De huidige president Ali Zardari staat momenteel voor dezelfde vrijwel onmogelijke opgave. Christelijke organisaties in Pakistan twijfelen niet aan zijn goede bedoelingen, maar de tegenkrachten in Pakistan zijn veelvoudig en sterk. Deze tegenkrachten weten bovendien dat de westerse landen wel andere zorgen hebben dan de positie van de Pakistaanse minderheden. Het Westen vreest dat de Pakistaanse taliban uiteindelijk de macht zullen grijpen in het nucleaire Pakistan. In deze situatie worden de mensenrechten en de benarde situatie van Pakistaanse christenen wederom opgeofferd op het altaar van de mondiale strategische belangen.
De feiten op een rij
Volgens de Pakistaanse regering is circa 1,7 procent van de bevolking christen, oftewel zo’n 4,5 miljoen Pakistanen. Pakistaanse christelijke organisaties echter schatten het aantal christenen in het land op zeker 15 miljoen. De Pakistaanse autoriteiten hebben er belang bij het percentage christenen laag in te schatten. Christenen hebben een vast aantal zetels in zowel het nationale als de regionale parlementen. Het totaal aantal zetels van deze parlementen werd de afgelopen decennia steeds uitgebreid, maar het aantal zetels gereserveerd voor christenen bleef gelijk.

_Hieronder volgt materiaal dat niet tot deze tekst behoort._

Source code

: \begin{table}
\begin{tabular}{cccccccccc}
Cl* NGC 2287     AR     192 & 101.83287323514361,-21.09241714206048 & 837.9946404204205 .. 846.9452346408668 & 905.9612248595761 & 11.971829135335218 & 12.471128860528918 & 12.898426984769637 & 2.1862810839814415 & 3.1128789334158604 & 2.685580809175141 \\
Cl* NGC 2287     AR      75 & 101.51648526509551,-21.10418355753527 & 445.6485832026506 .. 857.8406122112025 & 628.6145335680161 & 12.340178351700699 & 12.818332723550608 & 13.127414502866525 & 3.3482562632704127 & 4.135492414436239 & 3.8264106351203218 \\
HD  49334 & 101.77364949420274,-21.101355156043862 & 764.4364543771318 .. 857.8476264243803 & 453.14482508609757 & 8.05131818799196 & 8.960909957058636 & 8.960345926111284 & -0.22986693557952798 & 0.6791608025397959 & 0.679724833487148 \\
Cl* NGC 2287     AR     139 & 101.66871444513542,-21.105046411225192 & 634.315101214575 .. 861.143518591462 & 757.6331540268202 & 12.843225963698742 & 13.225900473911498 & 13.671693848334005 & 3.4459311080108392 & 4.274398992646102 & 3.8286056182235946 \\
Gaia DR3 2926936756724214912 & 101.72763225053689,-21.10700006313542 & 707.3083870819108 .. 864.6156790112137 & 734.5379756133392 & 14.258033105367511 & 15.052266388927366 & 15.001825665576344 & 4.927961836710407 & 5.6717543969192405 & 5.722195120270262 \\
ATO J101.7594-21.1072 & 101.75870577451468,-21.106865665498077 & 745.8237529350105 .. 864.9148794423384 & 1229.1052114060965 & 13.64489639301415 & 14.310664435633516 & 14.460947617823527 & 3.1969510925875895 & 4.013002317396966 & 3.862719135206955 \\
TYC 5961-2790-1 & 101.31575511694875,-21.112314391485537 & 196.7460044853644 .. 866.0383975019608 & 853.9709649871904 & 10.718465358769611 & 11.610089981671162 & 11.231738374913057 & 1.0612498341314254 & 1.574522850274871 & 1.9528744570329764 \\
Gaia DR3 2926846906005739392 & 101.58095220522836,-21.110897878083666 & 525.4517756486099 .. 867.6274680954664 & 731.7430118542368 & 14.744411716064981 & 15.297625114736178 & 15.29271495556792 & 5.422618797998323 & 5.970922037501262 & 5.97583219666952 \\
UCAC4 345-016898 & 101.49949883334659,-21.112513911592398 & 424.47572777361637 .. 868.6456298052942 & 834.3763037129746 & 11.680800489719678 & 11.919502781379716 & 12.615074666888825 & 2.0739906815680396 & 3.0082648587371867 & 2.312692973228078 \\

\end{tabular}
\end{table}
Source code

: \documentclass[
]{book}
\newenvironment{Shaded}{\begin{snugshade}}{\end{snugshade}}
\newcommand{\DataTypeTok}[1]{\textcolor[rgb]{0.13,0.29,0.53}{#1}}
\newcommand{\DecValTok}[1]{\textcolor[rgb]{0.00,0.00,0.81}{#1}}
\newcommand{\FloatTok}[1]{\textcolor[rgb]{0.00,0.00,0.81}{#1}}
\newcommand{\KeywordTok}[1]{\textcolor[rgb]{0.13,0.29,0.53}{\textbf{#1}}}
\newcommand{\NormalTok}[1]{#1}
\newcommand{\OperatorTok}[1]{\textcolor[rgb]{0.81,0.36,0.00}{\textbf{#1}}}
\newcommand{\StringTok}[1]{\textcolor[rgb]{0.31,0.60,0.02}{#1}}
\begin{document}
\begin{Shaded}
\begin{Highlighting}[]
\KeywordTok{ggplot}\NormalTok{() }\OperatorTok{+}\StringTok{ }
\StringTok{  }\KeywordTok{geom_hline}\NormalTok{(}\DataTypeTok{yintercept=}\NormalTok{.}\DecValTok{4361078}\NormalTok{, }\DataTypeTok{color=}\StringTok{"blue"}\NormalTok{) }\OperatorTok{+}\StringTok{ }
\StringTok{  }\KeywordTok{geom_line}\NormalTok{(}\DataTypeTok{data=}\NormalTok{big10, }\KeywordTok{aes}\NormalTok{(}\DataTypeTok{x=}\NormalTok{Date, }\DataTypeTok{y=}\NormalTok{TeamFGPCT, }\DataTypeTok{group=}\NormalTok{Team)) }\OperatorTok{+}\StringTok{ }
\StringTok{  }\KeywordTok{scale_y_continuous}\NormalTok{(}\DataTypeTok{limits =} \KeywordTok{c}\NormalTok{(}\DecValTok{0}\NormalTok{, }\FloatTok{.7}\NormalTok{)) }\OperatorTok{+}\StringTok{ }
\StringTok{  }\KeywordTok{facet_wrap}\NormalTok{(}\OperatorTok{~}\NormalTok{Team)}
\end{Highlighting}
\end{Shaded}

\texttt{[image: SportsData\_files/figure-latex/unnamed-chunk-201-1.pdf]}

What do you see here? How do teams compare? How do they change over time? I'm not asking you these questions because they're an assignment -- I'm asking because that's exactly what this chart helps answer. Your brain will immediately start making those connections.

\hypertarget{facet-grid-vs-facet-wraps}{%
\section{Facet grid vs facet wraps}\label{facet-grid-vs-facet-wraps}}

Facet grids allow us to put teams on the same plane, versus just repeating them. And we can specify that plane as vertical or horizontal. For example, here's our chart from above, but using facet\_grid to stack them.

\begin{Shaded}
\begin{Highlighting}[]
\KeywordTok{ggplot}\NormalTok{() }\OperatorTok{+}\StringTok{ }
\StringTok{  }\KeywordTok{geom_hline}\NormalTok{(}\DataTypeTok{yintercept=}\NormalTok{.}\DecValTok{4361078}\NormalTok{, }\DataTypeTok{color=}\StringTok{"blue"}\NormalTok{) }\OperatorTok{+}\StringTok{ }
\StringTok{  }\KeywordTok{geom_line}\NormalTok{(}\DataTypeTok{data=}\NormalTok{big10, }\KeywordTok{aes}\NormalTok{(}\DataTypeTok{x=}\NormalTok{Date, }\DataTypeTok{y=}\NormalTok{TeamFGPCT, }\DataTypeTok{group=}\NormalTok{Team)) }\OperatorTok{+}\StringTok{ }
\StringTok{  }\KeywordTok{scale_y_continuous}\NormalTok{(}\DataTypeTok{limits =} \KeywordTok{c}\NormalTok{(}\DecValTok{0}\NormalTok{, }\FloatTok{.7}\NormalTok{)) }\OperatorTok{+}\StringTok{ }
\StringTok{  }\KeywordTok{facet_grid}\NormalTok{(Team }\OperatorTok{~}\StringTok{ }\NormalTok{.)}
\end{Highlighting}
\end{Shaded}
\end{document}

Human Rights Watch meldt in zijn rapporten dat het aantal gewelddadige aanvallen op religieuze minderheden in Pakistan in 2009 het hoogste was sinds 1947. Het geweld tegen christenen is wijdverspreid en beperkt zich niet tot bepaalde gebieden of provincies. Gewelddadigheden komen voor op het platteland en in steden, tot zelfs in de hoofdstad Islamabad. In bepaalde regio’s is het geweld afkomstig van de lokale moslimgemeenschap als geheel. In andere gebieden daarentegen zitten er islamitische radicalen of de lokale autoriteiten achter de gewelddadigheden.